Politik sesungguhnya banyak berurusan dengan soal
etika. Dan ketika belakangan ini publik dikejutkan dengan kasus
Bupati Garut Aceng Fikri yang digugat oleh perempuan usia 18 tahun,
yang diceraikan setelah dinikahi empat hari sebelumnya, maka ia
segera dihadapkan pada etika dan kehormatan pejabat publik.
Diberitakan, Kementerian Dalam Negeri kemungkinan akan memasukkan
sejumlah usulan aturan pembentukan badan kehormatan kepala daerah.
Aturan pembentukan badan kehormatan ini dianggap perlu untuk
menangani tindakan pejabat pemerintah yang dianggap melanggar
peraturan. Sementara, DPRD Garut telah menggelar sidang khusus untuk
membahas tanggapan dewan atas derasnya protes terhadap Bupati Garut.
Aceng sendiri terpilih lewat jalur independen sebagai bupati tahun
2008. Ia dipandang cukup kontroversial selama ini, dalam beberapa
kasus. Tetapi kasus perempuan itu, puncaknya. Kritik pedas dari
jejaring sosial hingga aksi demonstrasi masyarakat Garut menuntut
pengunduran dirinya masih terus muncul hingga sekarang. Kasusnya
telah menjadi isu nasional.
Ini adalah suatu potret dimana pejabat publik
disorot oleh kasus yang dipandang tidak etis atau tidak pantas
dilakukan. Terlepas dari detil kasusnya, serta alasan-alasan khusus
sang bupati, tentu publik segera memperoleh peluru untuk
memprotesnya. Pemimpin adalah sosok teladan, sehingga, bahkan
kehidupan pribadinya pun dipandang penting dan relevan untuk
dipersoalkan. Kita tahu bahwa pemimpin ideal, bukannya yang tidak
pernah berbuat salah (can’t do no wrong), karena dalam alam
demokrasi kepemimpinan politik selalu dikoreksi. Tetapi, dalam ukuran
etika yang bisa longgar dan sempit, persepsi tentang kehidupan
pribadi pemimpin bisa menjadi soal. Soal poligami saja, misalnya,
banyak yang menentang soal itu, kalau dilakukan pejabat publik. Sudah
banyak kejadian, pejabat publik kita yang mundur, karena kehidupan
pribadinya terbongkar.
Masih belum lekang dalam ingatan mundurnya Direktur
CIA David Petraeus, 60 tahun, akibat skandal perselingkuhan. Kasus
ini menghebohkan tak hanya jagat intelijen, tetapi juga politik.

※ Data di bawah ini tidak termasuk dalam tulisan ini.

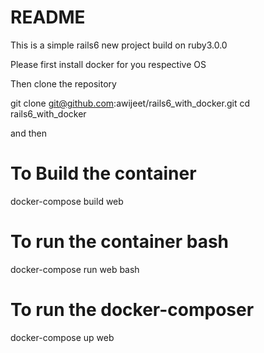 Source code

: # README

This is a simple rails6 new project build on ruby3.0.0

Please first install docker for you respective OS

Then clone the repository

git clone git@github.com:awijeet/rails6_with_docker.git
cd rails6_with_docker

and then 

# To Build the container
 docker-compose build web
# To run the container bash
 docker-compose run web bash
 
# To run the docker-composer
 docker-compose up web

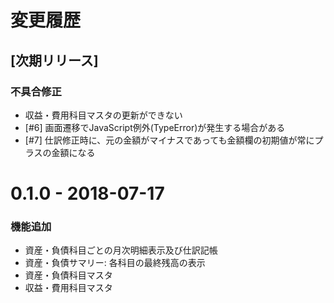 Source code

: # 変更履歴

## [次期リリース]
### 不具合修正
- 収益・費用科目マスタの更新ができない
- [#6] 画面遷移でJavaScript例外(TypeError)が発生する場合がある
- [#7] 仕訳修正時に、元の金額がマイナスであっても金額欄の初期値が常にプラスの金額になる

# 0.1.0 - 2018-07-17
### 機能追加
- 資産・負債科目ごとの月次明細表示及び仕訳記帳
- 資産・負債サマリー: 各科目の最終残高の表示
- 資産・負債科目マスタ
- 収益・費用科目マスタ
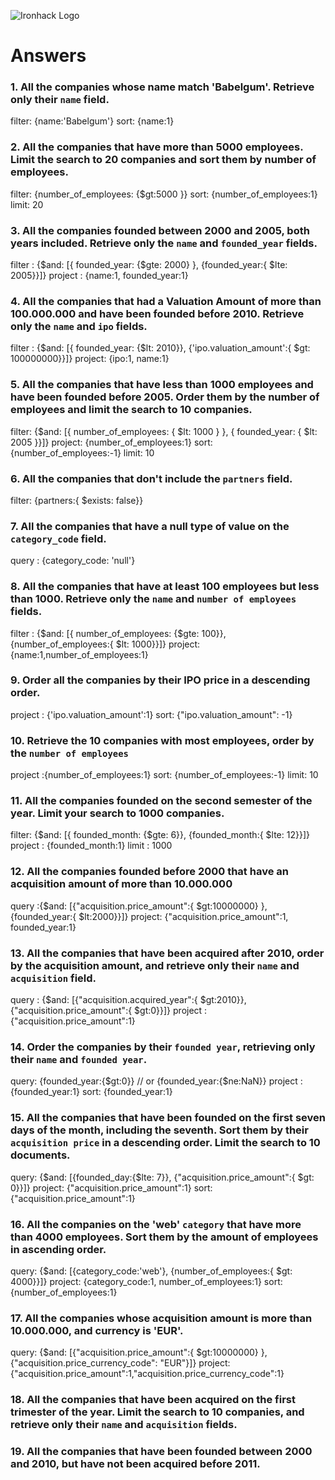 ![Ironhack Logo](https://i.imgur.com/1QgrNNw.png)

# Answers

### 1. All the companies whose name match 'Babelgum'. Retrieve only their `name` field.

<!-- Your Code Goes Here -->
filter: {name:'Babelgum'}
sort: {name:1}

### 2. All the companies that have more than 5000 employees. Limit the search to 20 companies and sort them by **number of employees**.

<!-- Your Code Goes Here -->
filter: {number_of_employees: {$gt:5000 }}
sort: {number_of_employees:1}
limit: 20

### 3. All the companies founded between 2000 and 2005, both years included. Retrieve only the `name` and `founded_year` fields.

<!-- Your Code Goes Here -->
filter : {$and: [{ founded_year: {$gte: 2000} }, {founded_year:{ $lte: 2005}}]} 
project : {name:1, founded_year:1}

### 4. All the companies that had a Valuation Amount of more than 100.000.000 and have been founded before 2010. Retrieve only the `name` and `ipo` fields.

<!-- Your Code Goes Here -->
filter : {$and: [{ founded_year: {$lt: 2010}}, {'ipo.valuation_amount':{ $gt: 100000000}}]} 
project: {ipo:1, name:1}

### 5. All the companies that have less than 1000 employees and have been founded before 2005. Order them by the number of employees and limit the search to 10 companies.

<!-- Your Code Goes Here -->
filter: {$and: [{ number_of_employees: { $lt: 1000 } }, { founded_year: { $lt: 2005 }}]} 
project: {number_of_employees:1}
sort: {number_of_employees:-1}
limit: 10

### 6. All the companies that don't include the `partners` field.

filter: {partners:{ $exists: false}}

### 7. All the companies that have a null type of value on the `category_code` field.

<!-- Your Code Goes Here -->
query : {category_code: 'null'}

### 8. All the companies that have at least 100 employees but less than 1000. Retrieve only the `name` and `number of employees` fields.

<!-- Your Code Goes Here -->
filter : {$and: [{ number_of_employees: {$gte: 100}}, {number_of_employees:{ $lt: 1000}}]}
project: {name:1,number_of_employees:1}

### 9. Order all the companies by their IPO price in a descending order.

project : {'ipo.valuation_amount':1}
sort: {"ipo.valuation_amount": -1}
### 10. Retrieve the 10 companies with most employees, order by the `number of employees`

<!-- Your Code Goes Here -->
project :{number_of_employees:1}
sort: {number_of_employees:-1}
limit: 10

### 11. All the companies founded on the second semester of the year. Limit your search to 1000 companies.

<!-- Your Code Goes Here -->
filter: {$and: [{ founded_month: {$gte: 6}}, {founded_month:{ $lte: 12}}]}
project : {founded_month:1}
limit : 1000


### 12. All the companies founded before 2000 that have an acquisition amount of more than 10.000.000

<!-- Your Code Goes Here -->
query :{$and: [{"acquisition.price_amount":{ $gt:10000000} }, {founded_year:{ $lt:2000}}]}
project: {"acquisition.price_amount":1, founded_year:1}

### 13. All the companies that have been acquired after 2010, order by the acquisition amount, and retrieve only their `name` and `acquisition` field.

<!-- Your Code Goes Here -->
query : {$and: [{"acquisition.acquired_year":{ $gt:2010}}, {"acquisition.price_amount":{ $gt:0}}]}
project :{"acquisition.price_amount":1}

### 14. Order the companies by their `founded year`, retrieving only their `name` and `founded year`.

<!-- Your Code Goes Here -->
query: {founded_year:{$gt:0}} // or {founded_year:{$ne:NaN}}
project :{founded_year:1}
sort: {founded_year:1}

### 15. All the companies that have been founded on the first seven days of the month, including the seventh. Sort them by their `acquisition price` in a descending order. Limit the search to 10 documents.

<!-- Your Code Goes Here -->
query: {$and: [{founded_day:{$lte: 7}}, {"acquisition.price_amount":{ $gt: 0}}]}
project: {"acquisition.price_amount":1}
sort: {"acquisition.price_amount":1}

### 16. All the companies on the 'web' `category` that have more than 4000 employees. Sort them by the amount of employees in ascending order.

<!-- Your Code Goes Here -->
query: {$and: [{category_code:'web'}, {number_of_employees:{ $gt: 4000}}]}
project: {category_code:1, number_of_employees:1}
sort: {number_of_employees:1}

### 17. All the companies whose acquisition amount is more than 10.000.000, and currency is 'EUR'.

<!-- Your Code Goes Here -->
query: {$and: [{"acquisition.price_amount":{ $gt:10000000} }, {"acquisition.price_currency_code": "EUR"}]}
project: {"acquisition.price_amount":1,"acquisition.price_currency_code":1}
 

### 18. All the companies that have been acquired on the first trimester of the year. Limit the search to 10 companies, and retrieve only their `name` and `acquisition` fields.

<!-- Your Code Goes Here -->


### 19. All the companies that have been founded between 2000 and 2010, but have not been acquired before 2011.

<!-- Your Code Goes Here -->

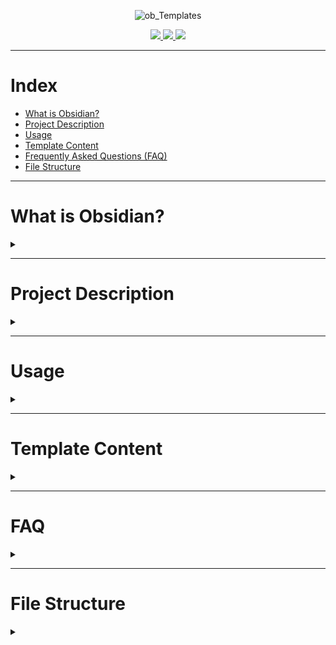 <div align="center">

![ob_Templates](https://user-images.githubusercontent.com/89364200/178482594-6c5673bc-6c21-46a5-a048-b2fafcf90407.png)


<a href="https://discord.gg/veuWUTm">
  <img src="https://img.shields.io/discord/686053708261228577?color=%234E5D94%20&label=Obsidian Discord Server&logo=Discord&logoColor=white">
</a>
<a href="https://www.reddit.com/r/ObsidianMD/">
  <img src="https://img.shields.io/reddit/subreddit-subscribers/obsidianmd?label=r%2Fobsidianmd&logo=reddit&logoColor=white&?link=https://www.reddit.com/r/ObsidianMD/">
</a>
<a href="https://forum.obsidian.md/">
  <img src="https://img.shields.io/badge/Obsidian Forum-Discuss-%238471DA">
</a>

</div>

---

# Index

- [What is Obsidian?](#what-is-obsidian)
- [Project Description](#project-description)
- [Usage](#usage)
- [Template Content](#template-content)
- [Frequently Asked Questions (FAQ)](#faq)
- [File Structure](#file-structure)

---

# What is Obsidian?
<details>
<summary></summary>

**The human brain is non-linear: we jump from idea to idea, all the time. Your second brain should work the same.**

**In Obsidian, making and following connections is frictionless. Tend to your notes like a gardener; at the end of the day, sit back and marvel at your own knowledge graph.**

- [Official Obsidian Website](https://obsidian.md)

</details>

---

# Project Description
<details>
<summary></summary>

OB_Templates is an <a href="https://obsidian.md/">Obsidian</a> reference for my note templates. 

I have crafted these templates for my personal use, as such, they are tailor-made for my needs.
In any case, I decided to share them since most of them have been created based on other peoples' templates, my OneNote, work notes, and years of note taking.

I have converted coffee into this repository. If you think it was worth it, consider helping me buy more coffee: <a href="https://www.paypal.com/paypalme/llzektorll"> PayPal </a>

</details>

---

# Usage
<details>
<summary></summary>

OB_Templates it's not a vault template, this is simply a folder of templates to be added in your vault. 

You can add the templates to your vault in different ways, these are some of my easiest examples.

1. Download the repository, extract the files and add to your vault.
2. Go to a specific template and copy the text (Make sure you open in raw mode) and copy the text to a file in your vault.


</details>

---

# Template Content
<details>
<summary></summary>

Here you can find a general list of all the template types:


1. <a href="https://github.com/llZektorll/OB_Template/tree/main/0A_Templates/0A_1_Logs">Logs </a> - Templates for daily log, weekly, monthly and yearly reviews

2. <a href="https://github.com/llZektorll/OB_Template/tree/main/0A_Templates/0A_2_Lists">Lists </a> - Template for a simple list

3. <a href="https://github.com/llZektorll/OB_Template/tree/main/0A_Templates/0A_3_Project">Projects </a> - Templates for projects and action plans

4. <a href="https://github.com/llZektorll/OB_Template/tree/main/0A_Templates/0A_4_Course">Courses </a> - Templates to store information about a course and it's notes

5. <a href="https://github.com/llZektorll/OB_Template/tree/main/0A_Templates/0A_5_DecisionMaking">Decision-Making </a> - Template to help make decisions

6. <a href="https://github.com/llZektorll/OB_Template/tree/main/0A_Templates/0A_6_Books">Books </a> - Template to store information about a book and book notes

7. <a href="https://github.com/llZektorll/OB_Template/tree/main/0A_Templates/0A_7_Blog">Blog </a> - Template to create a blog post

8. <a href="https://github.com/llZektorll/OB_Template/tree/main/0A_Templates/0A_8_Reviews">Reviews </a> - Template to review a game

9. <a href="https://github.com/llZektorll/OB_Template/tree/main/0A_Templates/0A_9_Recipes">Recipes </a> - Template to store cooking recipes

10. <a href="https://github.com/llZektorll/OB_Template/tree/main/0A_Templates/0A_10_Entertainment">Entertainment </a> - Template to store information on TV Shows, Movies etc.

11. <a href="https://github.com/llZektorll/OB_Template/tree/main/0A_Templates/0A_11_Application">Application </a> - Template to store information on known applications

12. <a href="https://github.com/llZektorll/OB_Template/tree/main/0A_Templates/0A_12_Contact">Contact </a> - Template to create a person contact

13. <a href="https://github.com/llZektorll/OB_Template/tree/main/0A_Templates/0A_13_Meeting">Meeting </a> - Template to store notes taken in meetings

14. <a href="https://github.com/llZektorll/OB_Template/tree/main/0A_Templates/0A_14_Trackers">Trackers </a> - Templates to track information or sort information

15. <a href="https://github.com/llZektorll/OB_Template/tree/main/0A_Templates/0A_15_Company">Company </a> - Template to register a company in your vault

16. <a href="https://github.com/llZektorll/OB_Template/tree/main/0A_Templates/0A_16_Investment">Investment </a> - Template to tracks stock investment

99. <a href="https://github.com/llZektorll/OB_Template/tree/main/0A_Templates/0A_99_Index">Index </a> - Template to create an index for your vault


</details>

---

# FAQ
<details>
<summary></summary>

	❓ - How do I add the templates?

A: Simply copy the templates folder or the specific template file to your vault.

	❓ - How do I use the templates?

A: As a general rule, most templates need to be "Imported". In other words, make sure you have at least Obsidian native templates option enabled and configured.

	❓ - Can I contribute to the repository?

A: YES! You are free to submit any template you use.

	❓ - Can I clone the repository?

A: Yes, just make sure to leave the credits.

	❓ - Are there any prerequisite plugins to use the templates?

A: Yes and No. I'm assuming you already have <a href="https://github.com/blacksmithgu/obsidian-dataview">DataView</a> and <a href="https://github.com/tgrosinger/advanced-tables-obsidian">Advanced Tables</a>. But it does not hurt to have <a href="https://github.com/Aidurber/obsidian-plugin-dynamic-toc">Dynamic Table of Contents</a>.

	❓ - What is the meaning of the Tags?

A: All the Tags in the templates are just examples. You can add or remove any Tags you would like. Here is somewhere to learn more about <a href="https://help.obsidian.md/How+to/Working+with+tags">how to work with Tags in Obsidian</a>.

	❓ - My question/issue is not listed here, how can I get an answer?

A: For any queries please head to the Obsidian forum and check the <a href="https://forum.obsidian.md/t/obsidian-notes-template/28940">OB_Template Thread</a>, I will answer as fast as possible. 

</details>

---

# File Structure
<details>
<summary></summary>

This file structure is designed to fit my need, I will leave a brief explanation on how it works.

1. All folder start with "0" followed by a letter Since this is my main note system it's value is 0, the letter determines the folder main branch.
EX: 0A_Template. "0" -> Root notes folder "A" -> First vault folder "Templates" -> Main type of information

2. All the files carry the information from it's hierarchy.
EX: 0A_1_1_DailyLog, "0" -> Root notes folder "A" -> First vault folder "1" -> first folder in the vault "1" -> First Sub-folder "DailyLog" -> File Name

</details>
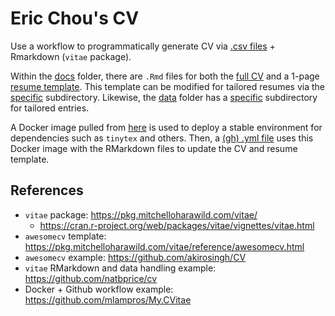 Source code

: # Eric Chou's CV

Use a workflow to programmatically generate CV via [.csv files](data) + Rmarkdown (`vitae` package).

Within the [docs](docs) folder, there are `.Rmd` files for both the [full CV](docs/cv.pdf) and a 1-page [resume template](docs/resume_template.pdf). This template can be modified for tailored resumes via the [specific](docs/specific) subdirectory. Likewise, the [data](data) folder has a [specific](data/specific) subdirectory for tailored entries.

A Docker image pulled from [here](https://hub.docker.com/r/mlampros/mycvitae) is used to deploy a stable environment for dependencies such as `tinytex` and others. Then, a [(gh) .yml file](.github/workflows/docker_action.yml) uses this Docker image with the RMarkdown files to update the CV and resume template.

## References

* `vitae` package: https://pkg.mitchelloharawild.com/vitae/
  - https://cran.r-project.org/web/packages/vitae/vignettes/vitae.html
* `awesomecv` template: https://pkg.mitchelloharawild.com/vitae/reference/awesomecv.html
* `awesomecv` example: https://github.com/akirosingh/CV
* `vitae` RMarkdown and data handling example: https://github.com/natbprice/cv
* Docker + Github workflow example: https://github.com/mlampros/My.CVitae
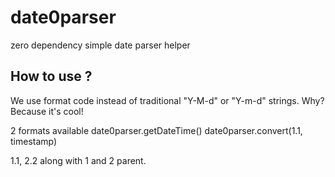 # date0parser
zero dependency simple date parser helper

How to use ?
------------

We use format code instead of traditional "Y-M-d" or "Y-m-d" strings. Why? Because it's cool!

2 formats available
date0parser.getDateTime()
date0parser.convert(1.1, timestamp)

1.1, 2.2 along with 1 and 2 parent. 
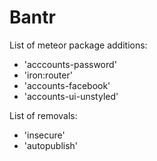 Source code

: # Bantr
List of meteor package additions:
 - 'acccounts-password'
 - 'iron:router'
 - 'accounts-facebook'
 - 'accounts-ui-unstyled'

List of removals:
 - 'insecure'
 - 'autopublish'
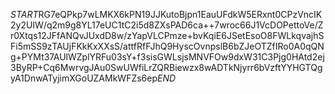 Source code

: $START$RG7eQPkp7wLMKX6kPN19JJKutoBjpn1EauUFdkW5ERxnt0CPzVncIK2y2UIW/q2m9g8YL17eUC1tC2i5d8ZXsPAD6ca++7wroc66J1VcDOPettoVe/Zr0Xtqs12JFfANQvJUxdD8w/zYapVLCPmze+bvKqiE6JSetEsoO8FWLkqvajhSFi5mSS9zTAUjFKkKxXXsS/attfRfFJhQ9HyscOvnpslB6bZJeOTZfIRo0A0qQNg+PYMt37AUlWZplYRFu03sY+f3sisGWLsjsMNVFOw9dxW31C3Pjg0HAtd2ej3ByRP+Cq6MwrvgJAu0SwUWfiLrZQRBiewzx8wADTkNjyrr6bVzftYYHGTQgyA1DnwATyjimXGoUZAMkWFZs6ep$END$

Bagaimanapun ia pejabat publik dan ia harus bertanggungjawab dengan
perbuatannya. Nah, apabila di Amerika Serikat, yang nilai-nilai
masyarakatnya lebih liberal ketimbang kita saja, ada hal-hal yang
secara etis tidak dapat ditoleransi, tentu kita sebagai bagian dari
masyarakat Timur yang lebih konservatif, juga tidak akan memberi
toleransi terhadap hal yang sama. Bahwa, ketika orang sudah menjadi
pejabat publik, maka moralitasnya dipersepsikan lebih dari rata-rata.
Moralitas pribadi pejabat publik ialah moralitas publik itu sendiri.
Di kita, dan tampaknya di mana-mana juga demikian,
pemimpin adaah panutan alias suri teladan. Karenanya melekat sekali
di dalamnya, dimensi etis. Etika sesungguhnya tidak langsung terkait
dengan hukum formal yang kaku. Tetapi, pelanggaran etika juga dapat
berakibat pelanggaran hukum. Dan seringkali pelanggaran etika,
dipandang jauh lebih besar daya rusaknya ketimbang pelanggaran hukum
formal. Terhukum secara etis, tampaknya jauh lebih berat ketimbang,
terhukum secara formal di pengadilan. Jadi, tampaknya persoalan etika
pejabat publik ini tidak main-main. Ia bukan urusan sepele. Rakyat
dalam demokrasi langsung memilih pemimpinnya. Tetapi, tetap saja
rakyat tidak menyodorkan blangko kosong secara etis. Mereka butuh
teladan, dan bahkan di luar ekspektasi banyak elite politik, yakni
rakyat membutuhkan pemimpin yang mendekati sempurna. Begitu
ketidaksempurnaan itu menyembul, maka rakyat resah. Dan keresahannya
itu membludak ke dalam aneka reaksi.